I left it in the truck most of the time and filled a small bag with stuff I wanted but I was reluctant to bring it out because it was heavy and awkward to carry. I only had that for a couple months before I had enough.

Here are a couple pis with it loaded:


----------



## woodworkbykirk (Sep 17, 2008)

i have the same clc bag, 1/2 the price of the veto pro and much easier to find.

i dont carry it around much anymore, but when i did it was dedicated to my finish tools. side pockets were for screwdrives, chisels, clamps, knifes. and other small things, the large middle section was for my finish guns.

ive since switched to a custom built wooden tool chest for my bigger stuff with a small open top caddy type bag for my most common items for when its time to take the nail bag off to prevent damaging finished walls


----------



## ApgarNJ (Apr 16, 2006)

i bought the veto XXL and it's just too heavy once it's loaded up. i just leave it behind my seat, so i access it from the back doors, it's a crew cab truck. I take it out once and a while. i should have gotten that one . i've had it a few years now. holds a lot of tools though.


----------



## woodworkbykirk (Sep 17, 2008)

basically i stopped carrying mine for the same reason, too heavy. switched to tool box on wheels


----------



## ApgarNJ (Apr 16, 2006)

I might get one of those fat max with wheels, the large one, opens up. just one more thing to put in the back of the truck. the nice thing about the bags are they make it easier to find some of the loose tools like chisels, screw drivers, pry bars etc. in a tool box, the are just loose in a tray.


----------



## duburban (Apr 10, 2008)

I use this too. I still haven't decided how to organize what goes on either side.
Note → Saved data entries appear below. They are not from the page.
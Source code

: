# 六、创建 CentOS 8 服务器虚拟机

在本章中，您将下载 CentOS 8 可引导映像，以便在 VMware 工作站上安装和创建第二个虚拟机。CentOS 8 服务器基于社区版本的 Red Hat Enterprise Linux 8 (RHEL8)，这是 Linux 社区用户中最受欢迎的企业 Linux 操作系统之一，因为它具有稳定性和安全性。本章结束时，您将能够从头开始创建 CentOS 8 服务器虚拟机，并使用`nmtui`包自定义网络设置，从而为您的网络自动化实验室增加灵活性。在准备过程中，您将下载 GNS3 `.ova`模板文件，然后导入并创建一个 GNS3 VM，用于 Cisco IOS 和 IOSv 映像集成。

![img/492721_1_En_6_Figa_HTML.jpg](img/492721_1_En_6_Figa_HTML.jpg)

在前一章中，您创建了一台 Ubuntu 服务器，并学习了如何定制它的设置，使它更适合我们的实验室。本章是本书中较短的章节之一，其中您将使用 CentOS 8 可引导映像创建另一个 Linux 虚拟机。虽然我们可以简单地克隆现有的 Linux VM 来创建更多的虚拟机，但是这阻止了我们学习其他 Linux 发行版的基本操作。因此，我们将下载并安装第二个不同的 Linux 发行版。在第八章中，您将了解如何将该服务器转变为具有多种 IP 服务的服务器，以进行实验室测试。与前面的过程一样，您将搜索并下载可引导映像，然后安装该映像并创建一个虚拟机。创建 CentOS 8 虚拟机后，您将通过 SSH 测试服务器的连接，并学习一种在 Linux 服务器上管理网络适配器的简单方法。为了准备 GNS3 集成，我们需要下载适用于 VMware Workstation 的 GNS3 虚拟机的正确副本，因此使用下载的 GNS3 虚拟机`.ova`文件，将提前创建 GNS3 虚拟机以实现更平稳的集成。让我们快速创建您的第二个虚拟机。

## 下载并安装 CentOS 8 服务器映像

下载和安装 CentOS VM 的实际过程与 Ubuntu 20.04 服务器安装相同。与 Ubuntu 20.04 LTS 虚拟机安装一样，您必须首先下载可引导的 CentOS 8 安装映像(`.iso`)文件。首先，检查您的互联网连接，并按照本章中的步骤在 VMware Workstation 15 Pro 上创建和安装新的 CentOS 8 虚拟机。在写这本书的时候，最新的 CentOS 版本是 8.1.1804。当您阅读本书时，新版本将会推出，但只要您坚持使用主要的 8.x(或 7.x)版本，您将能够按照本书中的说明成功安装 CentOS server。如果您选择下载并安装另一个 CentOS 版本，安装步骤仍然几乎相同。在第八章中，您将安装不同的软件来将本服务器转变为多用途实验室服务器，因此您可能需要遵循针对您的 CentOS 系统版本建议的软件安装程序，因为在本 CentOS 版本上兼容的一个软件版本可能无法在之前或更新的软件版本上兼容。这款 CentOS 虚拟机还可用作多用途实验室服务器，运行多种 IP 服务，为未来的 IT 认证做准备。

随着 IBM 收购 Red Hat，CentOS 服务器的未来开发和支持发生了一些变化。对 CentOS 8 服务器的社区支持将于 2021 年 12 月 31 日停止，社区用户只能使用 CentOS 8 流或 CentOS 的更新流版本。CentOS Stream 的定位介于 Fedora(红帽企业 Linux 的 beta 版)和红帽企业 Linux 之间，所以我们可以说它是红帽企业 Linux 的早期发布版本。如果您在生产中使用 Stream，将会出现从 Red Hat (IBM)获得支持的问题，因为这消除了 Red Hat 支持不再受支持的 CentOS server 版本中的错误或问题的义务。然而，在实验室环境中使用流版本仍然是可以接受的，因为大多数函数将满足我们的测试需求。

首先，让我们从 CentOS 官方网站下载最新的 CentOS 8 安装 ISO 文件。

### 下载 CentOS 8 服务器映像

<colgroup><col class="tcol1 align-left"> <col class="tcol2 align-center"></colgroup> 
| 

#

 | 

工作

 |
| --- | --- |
By the end of the day its usually a mess and I might as well have a 5 gal bucket.


----------



## ApgarNJ (Apr 16, 2006)

the one side I just use for stuff like flat bars, mason chisel, 4lb sledge, large channel locks etc. nothing that can be broken. extra chalk lines too go on that side.


----------



## woodworkbykirk (Sep 17, 2008)

the fatmax is a nice idea, well organized, i almost bought one but after closer inspection the plastic looked a little too flimsy for my liking, too easy to break into.

heres what i came up with, almost done just need some dividers on it


----------



## ApgarNJ (Apr 16, 2006)

nice. if i had a shop at home here, i'd go out there nights and work on stuff like that. my work here gets setup just like it does on jobsites. on horses/bench.

I think leo has one of those fatmax rolling boxes and loves them. At least it can get wet if it's in the back of the truck.


----------



## woodworkbykirk (Sep 17, 2008)

i dont have a shop either but have access to a large one... only issue its out of the way. all my cuts were made out in the yard and the assembly was done infront of the tv on a rainy day, staining was done in the bathroom with the fan running full tilt at night and in the driveway on the weekend

only thing is i didnt allow for water runoff, i might be able to put a gasket on the lid that lets water flow off if its raining while transporting it. 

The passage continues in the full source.